**The input:**

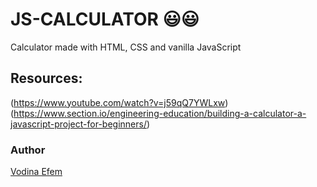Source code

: # JS-CALCULATOR :smiley::smiley:

Calculator made with HTML, CSS and vanilla JavaScript

## Resources:

(https://www.youtube.com/watch?v=j59qQ7YWLxw)
(https://www.section.io/engineering-education/building-a-calculator-a-javascript-project-for-beginners/)

### Author
[Vodina Efem](https://github.com/Simplyvoda)
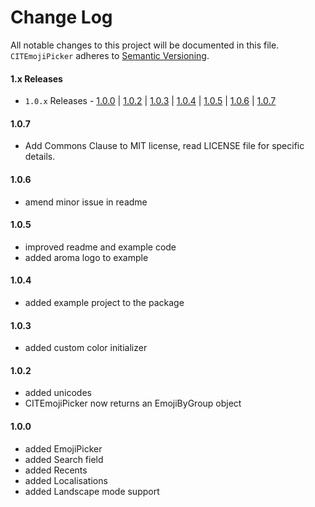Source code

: # Change Log
All notable changes to this project will be documented in this file.
`CITEmojiPicker` adheres to [Semantic Versioning](https://semver.org/).

#### 1.x Releases
- `1.0.x` Releases - [1.0.0](#100) | [1.0.2](#102) | [1.0.3](#103) | [1.0.4](#104) | [1.0.5](#105) | [1.0.6](#106) | [1.0.7](#107)

#### 1.0.7

- Add Commons Clause to MIT license, read LICENSE file for specific details.

#### 1.0.6

- amend minor issue in readme

#### 1.0.5

- improved readme and example code
- added aroma logo to example

#### 1.0.4

- added example project to the package

#### 1.0.3

- added custom color initializer

#### 1.0.2

- added unicodes
- CITEmojiPicker now returns an EmojiByGroup object

#### 1.0.0

- added EmojiPicker
- added Search field
- added Recents
- added Localisations
- added Landscape mode support
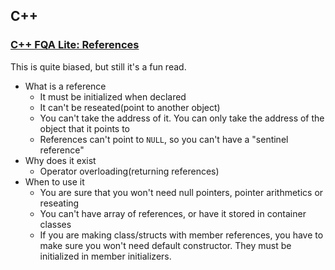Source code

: ## C++

### [C++ FQA Lite: References](http://yosefk.com/c++fqa/ref.html)

This is quite biased, but still it's a fun read.

* What is a reference
  * It must be initialized when declared
  * It can't be reseated(point to another object)
  * You can't take the address of it. You can only take the address of the object that it points to
  * References can't point to `NULL`, so you can't have a "sentinel reference"
* Why does it exist
  * Operator overloading(returning references)
* When to use it
  * You are sure that you won't need null pointers, pointer arithmetics or reseating
  * You can't have array of references, or have it stored in container classes
  * If you are making class/structs with member references, you have to make sure you won't need default constructor. They must be initialized in member initializers.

**What you will do:** Show, from the material above, each line that includes the string "sure".

**Output:**
  * You are sure that you won't need null pointers, pointer arithmetics or reseating
  * If you are making class/structs with member references, you have to make sure you won't need default constructor. They must be initialized in member initializers.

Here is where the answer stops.